Certains peuples autochtones, opprimés, méprisés et menacés, tentent de se faire entendre, à l’instar du peuple Yukpa de Colombie, au bord de la disparition définitive en raison de la perte de 85 % de son territoire dont il dépend structurellement pour sa survie. Cette situation critique est principalement causée par des multinationales qui pratiquent l’exploitation minière dans leur territoire ancestral sans consultation préalable, violant ainsi leur droit fondamental au consentement libre, préalable et éclairé, les privant de leur accès à l’eau et exploitant honteusement les humains. L’une de ces mines mesure deux fois la taille de la ville de Paris, explique le porte-parole du peuple, Juan Pablo Gutierrez (6), lui-même exilé à Paris car menacé de mort en Colombie.

Force est de constater que les questions écologiques, ethnologiques et sociales sont liées et que la solution ne pourra venir que d’un profond changement remédiant aux causes véritables de l’ensemble de ces problèmes, ce qui signifie se débarrasser une fois pour toutes du système capitaliste. Faire l’un en occultant l’autre, continuer de travailler avec les pires destructeurs comme le font de plus en plus l’UICN et bien d’autres, n’a plus de sens aujourd’hui (7). C’est mettre un pansement sur un système nocif sans chercher à supprimer la cause du mal. On ne peut plus se battre pour protéger à court terme quelques oiseaux de plaine, se contenter de mesures environnementales ponctuelles et de bonnes volontés bien réelles de certains agriculteurs, sans également militer, lutter pour obtenir un changement total et rapide des pratiques agricoles, redéfinir la propriété de l’outil de travail et du travail lui-même !

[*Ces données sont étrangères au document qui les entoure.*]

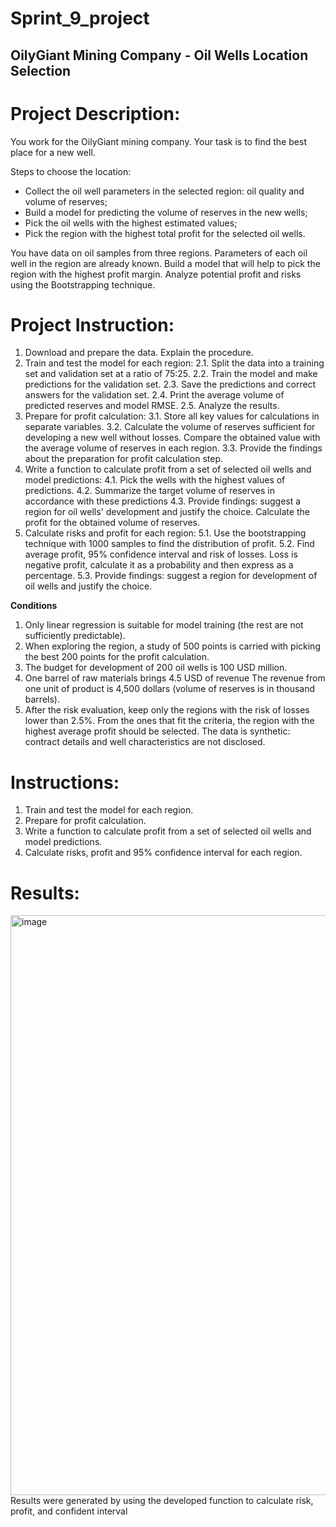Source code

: # Sprint_9_project

## OilyGiant Mining Company - Oil Wells Location Selection 

# Project Description:
You work for the OilyGiant mining company. Your task is to find the best place for a new well.

Steps to choose the location:

- Collect the oil well parameters in the selected region: oil quality and volume of reserves;
- Build a model for predicting the volume of reserves in the new wells;
- Pick the oil wells with the highest estimated values;
- Pick the region with the highest total profit for the selected oil wells.

You have data on oil samples from three regions. Parameters of each oil well in the region are already known. Build a model that will help to pick the region with the highest profit margin. Analyze potential profit and risks using the Bootstrapping technique.

# Project Instruction: 
1. Download and prepare the data. Explain the procedure.
2. Train and test the model for each region:
  2.1. Split the data into a training set and validation set at a ratio of 75:25.
  2.2. Train the model and make predictions for the validation set.
  2.3. Save the predictions and correct answers for the validation set.
  2.4. Print the average volume of predicted reserves and model RMSE.
  2.5. Analyze the results.
4. Prepare for profit calculation:
  3.1. Store all key values for calculations in separate variables.
  3.2. Calculate the volume of reserves sufficient for developing a new well without losses. Compare the obtained value with the average volume of reserves in each region.
  3.3. Provide the findings about the preparation for profit calculation step.
5. Write a function to calculate profit from a set of selected oil wells and model predictions:
  4.1. Pick the wells with the highest values of predictions. 
  4.2. Summarize the target volume of reserves in accordance with these predictions
  4.3. Provide findings: suggest a region for oil wells' development and justify the choice. Calculate the profit for the obtained volume of reserves.
6. Calculate risks and profit for each region:
  5.1. Use the bootstrapping technique with 1000 samples to find the distribution of profit.
  5.2. Find average profit, 95% confidence interval and risk of losses. Loss is negative profit, calculate it as a probability and then express as a percentage.
  5.3. Provide findings: suggest a region for development of oil wells and justify the choice.

**Conditions**
1. Only linear regression is suitable for model training (the rest are not sufficiently predictable).
2. When exploring the region, a study of 500 points is carried with picking the best 200 points for the profit calculation.
3. The budget for development of 200 oil wells is 100 USD million.
4. One barrel of raw materials brings 4.5 USD of revenue The revenue from one unit of product is 4,500 dollars (volume of reserves is in thousand barrels).
5. After the risk evaluation, keep only the regions with the risk of losses lower than 2.5%. From the ones that fit the criteria, the region with the highest average profit should be selected.
The data is synthetic: contract details and well characteristics are not disclosed.

# Instructions: 
1. Train and test the model for each region.
2. Prepare for profit calculation.
3. Write a function to calculate profit from a set of selected oil wells and model predictions.
4. Calculate risks, profit and 95% confidence interval for each region.

# Results: 
<img width="928" alt="image" src="https://github.com/nhayenquynh/Oil-Wells-Location-Selection/assets/125513684/c19330b0-61b6-4757-8ceb-fc02a648ced6">
Results were generated by using the developed function to calculate risk, profit, and confident interval

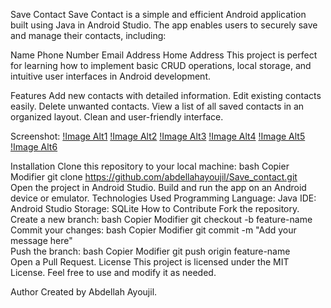 Save Contact
Save Contact is a simple and efficient Android application built using Java in Android Studio. The app enables users to securely save and manage their contacts, including:

Name
Phone Number
Email Address
Home Address
This project is perfect for learning how to implement basic CRUD operations, local storage, and intuitive user interfaces in Android development.

Features
Add new contacts with detailed information.
Edit existing contacts easily.
Delete unwanted contacts.
View a list of all saved contacts in an organized layout.
Clean and user-friendly interface.


Screenshot:
[!Image Alt1](https://github.com/abdellahayoujil/Save_contact/blob/8161f030cb7a57087d12d3f40537730db1468d8c/S1.jpg)
[!Image Alt2](https://github.com/abdellahayoujil/Save_contact/blob/f04d8faae369620c691030916c872c01cdc0d7a2/S3.jpg)
[!Image Alt3](https://github.com/abdellahayoujil/Save_contact/blob/778aafb66160f3ff00702c66685b4179c199e10d/S4.jpg)
[!Image Alt4](https://github.com/abdellahayoujil/Save_contact/blob/f27ce8ec53edf4aeb491805898d601e8cf2aba4f/S5.jpg)
[!Image Alt5](https://github.com/abdellahayoujil/Save_contact/blob/22381672db9b943e282b57d062374328e010b27d/S6.jpg)
[!Image Alt6](https://github.com/abdellahayoujil/Save_contact/blob/abb831586e2e7a9f20521140c03ee5d9037fe23e/S7.jpg)


Installation
Clone this repository to your local machine:
bash
Copier
Modifier
git clone https://github.com/abdellahayoujil/Save_contact.git  
Open the project in Android Studio.
Build and run the app on an Android device or emulator.
Technologies Used
Programming Language: Java
IDE: Android Studio
Storage: SQLite
How to Contribute
Fork the repository.
Create a new branch:
bash
Copier
Modifier
git checkout -b feature-name  
Commit your changes:
bash
Copier
Modifier
git commit -m "Add your message here"  
Push the branch:
bash
Copier
Modifier
git push origin feature-name  
Open a Pull Request.
License
This project is licensed under the MIT License. Feel free to use and modify it as needed.

Author
Created by Abdellah Ayoujil.
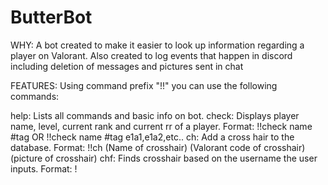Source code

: # ButterBot

WHY:
A bot created to make it easier to look up information regarding a player on Valorant.
Also created to log events that happen in discord including deletion of messages and pictures sent in chat

FEATURES:
Using command prefix "!!" you can use the following commands:

help: Lists all commands and basic info on bot.
check: Displays player name, level, current rank and current rr of a player. Format: !!check name #tag OR !!check name #tag e1a1,e1a2,etc..
ch: Add a cross hair to the database. Format: !!ch (Name of crosshair) (Valorant code of crosshair) (picture of crosshair)
chf: Finds crosshair based on the username the user inputs. Format: !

Croire encore dans une transition longue et lente progressive, au sein du système capitaliste, sans contraintes et qui ne respecte jamais ses objectifs n’est plus tenable en 2024. Se battre pour le vivant en occultant la situation sociale, le travail et l’alimentation est tout autant voué à l’échec. Manger bio, se fournir à proximité, soutenir localement un petit producteur tout en observant la nature, toutes ces initiatives locales qui se développent, sont, certes, des démarches vertueuses mais totalement insuffisantes pour contrer l’agriculture industrielle, la destruction des sols et améliorer l’alimentation de tous et toutes. Se radicaliser, c’est-à-dire aller à la racine du problème et le nommer pour mieux le combattre et le supprimer est aujourd’hui incontournable pour défendre le vivant.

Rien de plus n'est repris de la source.